Dans la même instance, la caisse primaire d'assurance maladie de Côte-d'...

Vu la procédure suivante :

Procédure contentieuse antérieure :

Mme B... F... a demandé au tribunal administratif de Dijon de condamner le centre hospitalier de Semur-en-Auxois à lui verser la somme de 18 503,57 euros en réparation des préjudices qu'elle estime avoir subis du fait de sa prise en charge dans cet établissement hospitalier, subsidiairement d'ordonner une expertise médicale et de mettre à la charge du centre hospitalier de Semur-en-Auxois, outre les entiers dépens, la somme de 2 000 euros au titre de l'article L. 761-1 du code de justice administrative.

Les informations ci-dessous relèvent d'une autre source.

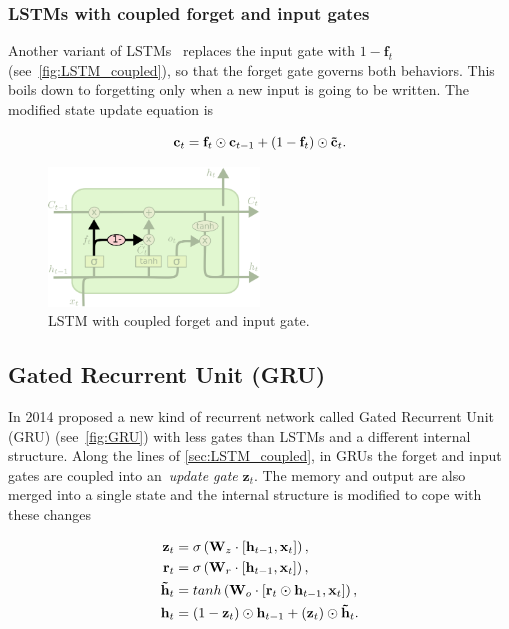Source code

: \subsubsection{LSTMs with coupled forget and input gates}\label{sec:LSTM_coupled}

Another variant of LSTMs~\citep{Greff-et-al-arxiv2015} replaces the input gate
with $1 - \mathbf{f}_t$ (see~\autoref{fig:LSTM_coupled}), so that the forget
gate governs both behaviors. This boils down to forgetting only when a new
input is going to be written. The modified state update equation is

\begin{equation}\label{eq:LSTM_coupled}
    \mathbf{c}_t = \mathbf{f}_t \odot \mathbf{c}_{t-1} + (1 - \mathbf{f}_t)
        \odot \mathbf{\tilde c}_t.
\end{equation}

\begin{figure}[t]
    \centering
    \includegraphics[width=0.5\textwidth]{pdf/LSTM_coupled.pdf}
    \caption{LSTM with coupled forget and input gate.\label{fig:LSTM_coupled}}
\end{figure}


\subsection{Gated Recurrent Unit (GRU)}\label{sec:GRU}

In 2014 \cite{Cho2014a} proposed a new kind of recurrent network called Gated
Recurrent Unit (GRU) (see~\autoref{fig:GRU}) with less gates than LSTMs and a
different internal structure. Along the lines of \autoref{sec:LSTM_coupled}, in
GRUs the forget and input gates are coupled into an~\emph{update gate}
$\mathbf{z}_t$.  The memory and output are also merged into a single state and
the internal structure is modified to cope with these changes

\begin{equation}\label{eq:GRU}
\begin{split}
    \mathbf{z}_t &= \sigma \left( \mathbf{W}_z \cdot \left[\mathbf{h}_{t-1},
        \mathbf{x}_t\right]\right), \\
    \mathbf{r}_t &= \sigma \left( \mathbf{W}_r \cdot \left[\mathbf{h}_{t-1},
        \mathbf{x}_t\right]\right), \\
    \mathbf{\tilde h}_t &= tanh \left(\mathbf{W}_o \cdot \left[\mathbf{r}_t
        \odot \mathbf{h}_{t-1}, \mathbf{x}_t\right]
        \right), \\
    \mathbf{h}_t &= (1-\mathbf{z}_t) \odot \mathbf{h}_{t-1} +
        (\mathbf{z}_t) \odot \mathbf{\tilde h}_t.
\end{split}
\end{equation}

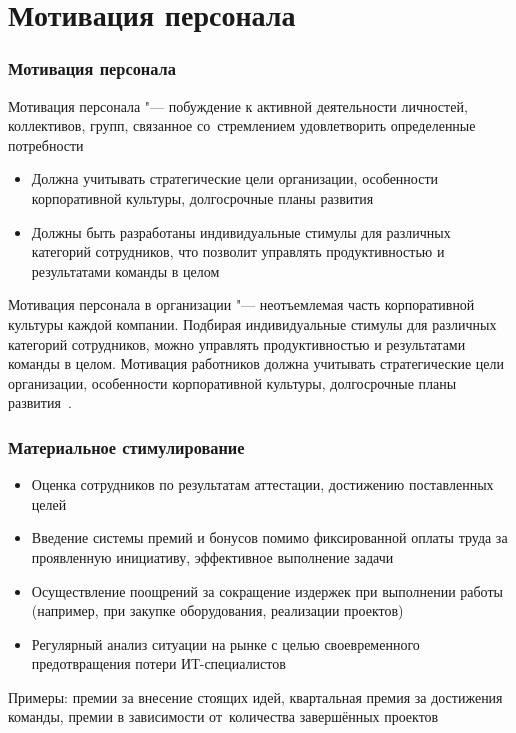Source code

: \documentclass{../industrial-development}
\begin{document}
\section{Мотивация персонала}
\begin{frame} \frametitle{Мотивация персонала}
	
	\alert{Мотивация персонала} "--- побуждение к активной деятельности личностей, коллективов, групп, связанное со~стремлением удовлетворить определенные потребности
	\begin{itemize}
		\item Должна учитывать стратегические цели организации, особенности корпоративной культуры, долгосрочные планы развития
		\item Должны быть разработаны индивидуальные стимулы для различных категорий сотрудников, что позволит управлять продуктивностью и результатами команды в целом 
	\end{itemize}
\end{frame}

\lecturenotes

Мотивация персонала в организации "--- неотъемлемая часть корпоративной культуры каждой компании. Подбирая индивидуальные стимулы для различных категорий сотрудников, можно управлять продуктивностью и результатами команды в целом. Мотивация работников должна учитывать стратегические цели организации, особенности корпоративной культуры, долгосрочные планы развития~\cite{MotivPerson}.

\begin{frame} \frametitle{Материальное стимулирование}
	
	\begin{itemize}
		\item Оценка сотрудников по результатам аттестации, достижению поставленных целей
		\item Введение системы премий и бонусов помимо фиксированной оплаты труда за проявленную инициативу, эффективное выполнение задачи
		\item  Осуществление поощрений за сокращение издержек при выполнении работы (например, при закупке оборудования, реализации проектов)
		\item  Регулярный анализ ситуации на рынке с целью своевременного предотвращения потери ИТ-специалистов
	\end{itemize}
	Примеры: премии за внесение стоящих идей, квартальная премия за достижения команды, премии в зависимости от~количества завершённых проектов
\end{frame}
\lecturenotes
\end{document}

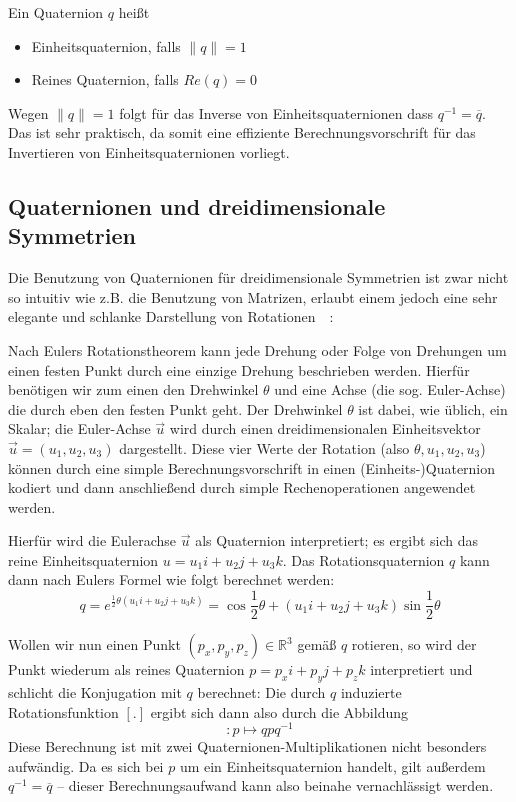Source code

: \begin{definition}
Ein Quaternion $q$ heißt 
\begin{itemize}
\item Einheitsquaternion, falls $\|q\| = 1$
\item Reines Quaternion, falls $Re(q) = 0$
\end{itemize}\vspace{-0.9cm}
\end{definition}
Wegen $\|q\| = 1$ folgt für das Inverse von Einheitsquaternionen dass $q^{-1} = \overline{q}$. Das ist sehr praktisch,
da somit eine effiziente Berechnungsvorschrift für das Invertieren von Einheitsquaternionen vorliegt.

\subsection{Quaternionen und dreidimensionale Symmetrien}
Die Benutzung von Quaternionen für dreidimensionale Symmetrien ist zwar nicht so intuitiv wie z.B. die Benutzung von Matrizen,
erlaubt einem jedoch eine sehr elegante und schlanke Darstellung von Rotationen~\cite{conway2003}~\cite{du1964}: 

Nach Eulers Rotationstheorem kann jede Drehung oder Folge von Drehungen um einen festen Punkt durch eine einzige Drehung beschrieben werden.
Hierfür benötigen wir zum einen den Drehwinkel $\theta$ und eine Achse (die sog. Euler-Achse) die durch eben den festen Punkt geht.
Der Drehwinkel $\theta$ ist dabei, wie üblich, ein Skalar; die Euler-Achse $\overrightarrow{u}$ wird durch einen dreidimensionalen Einheitsvektor $\overrightarrow{u} = (u_1,u_2,u_3)$ dargestellt. Diese vier Werte der Rotation (also $\theta, u_1, u_2, u_3$) können durch eine simple
Berechnungsvorschrift in einen (Einheits-)Quaternion kodiert und dann anschließend durch simple Rechenoperationen
angewendet werden.

Hierfür wird die Eulerachse $\overrightarrow{u}$ als Quaternion interpretiert; es ergibt sich das reine Einheitsquaternion
$u = u_1 i + u_2 j + u_3 k$. Das Rotationsquaternion $q$ kann dann nach Eulers Formel wie folgt berechnet werden:
\begin{equation*}
q = e^{\frac{1}{2} \theta \left( u_1 i + u_2 j + u_3 k \right)} = \cos \frac{1}{2} \theta + \left( u_1 i + u_2 j + u_3 k \right) \sin \frac{1}{2} \theta
\end{equation*}

\noindent Wollen wir nun einen Punkt $(p_x, p_y, p_z) \in \mathbb{R}^3$ gemäß $q$ rotieren, so wird der Punkt wiederum als reines Quaternion
$p = p_x i + p_y j + p_z k$ interpretiert und schlicht die Konjugation mit $q$ berechnet:
Die durch $q$ induzierte Rotationsfunktion $[.]$ ergibt sich dann also durch die Abbildung
\begin{equation*}
[q]: p \mapsto q p q^{-1}
\end{equation*}
Diese Berechnung ist mit zwei Quaternionen-Multiplikationen nicht besonders aufwändig.
Da es sich bei $p$ um ein Einheitsquaternion handelt, gilt außerdem $q^{-1} = \overline{q}$ -- dieser Berechnungsaufwand
kann also beinahe vernachlässigt werden. \\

Dans la même instance, la caisse primaire d'assurance maladie de Côte-d'Or a demandé au tribunal administratif de Dijon de condamner le centre hospitalier de Semur-en-Auxois à lui verser la somme de 15 093,25 euros, assortie des intérêts au taux légal à compter du jugement, au titre des prestations servies à Mme F... ainsi que la somme de 1 080 euros au titre de l'indemnité forfaitaire de gestion

Par un jugement n° 1702324 du 21 mai 2019, le tribunal administratif de Dijon a condamné le centre hospitalier de Semur-en-Auxois à verser, d'une part, à Mme F... une somme de 2 207,40 euros, d'autre part, à la caisse primaire d'assurance maladie de Côte-d'Or une somme de 15 093,25 euros au titre de ses débours, ainsi qu'une somme de 1 080 euros au titre de l'indemnité forfaitaire de gestion, a mis à la charge du centre hospitalier les frais d'expertise ainsi qu'une somme de 1 500 euros à verser à Mme F... au titre de l'article L. 761-1 du code de justice administrative et a rejeté le surplus de sa demande.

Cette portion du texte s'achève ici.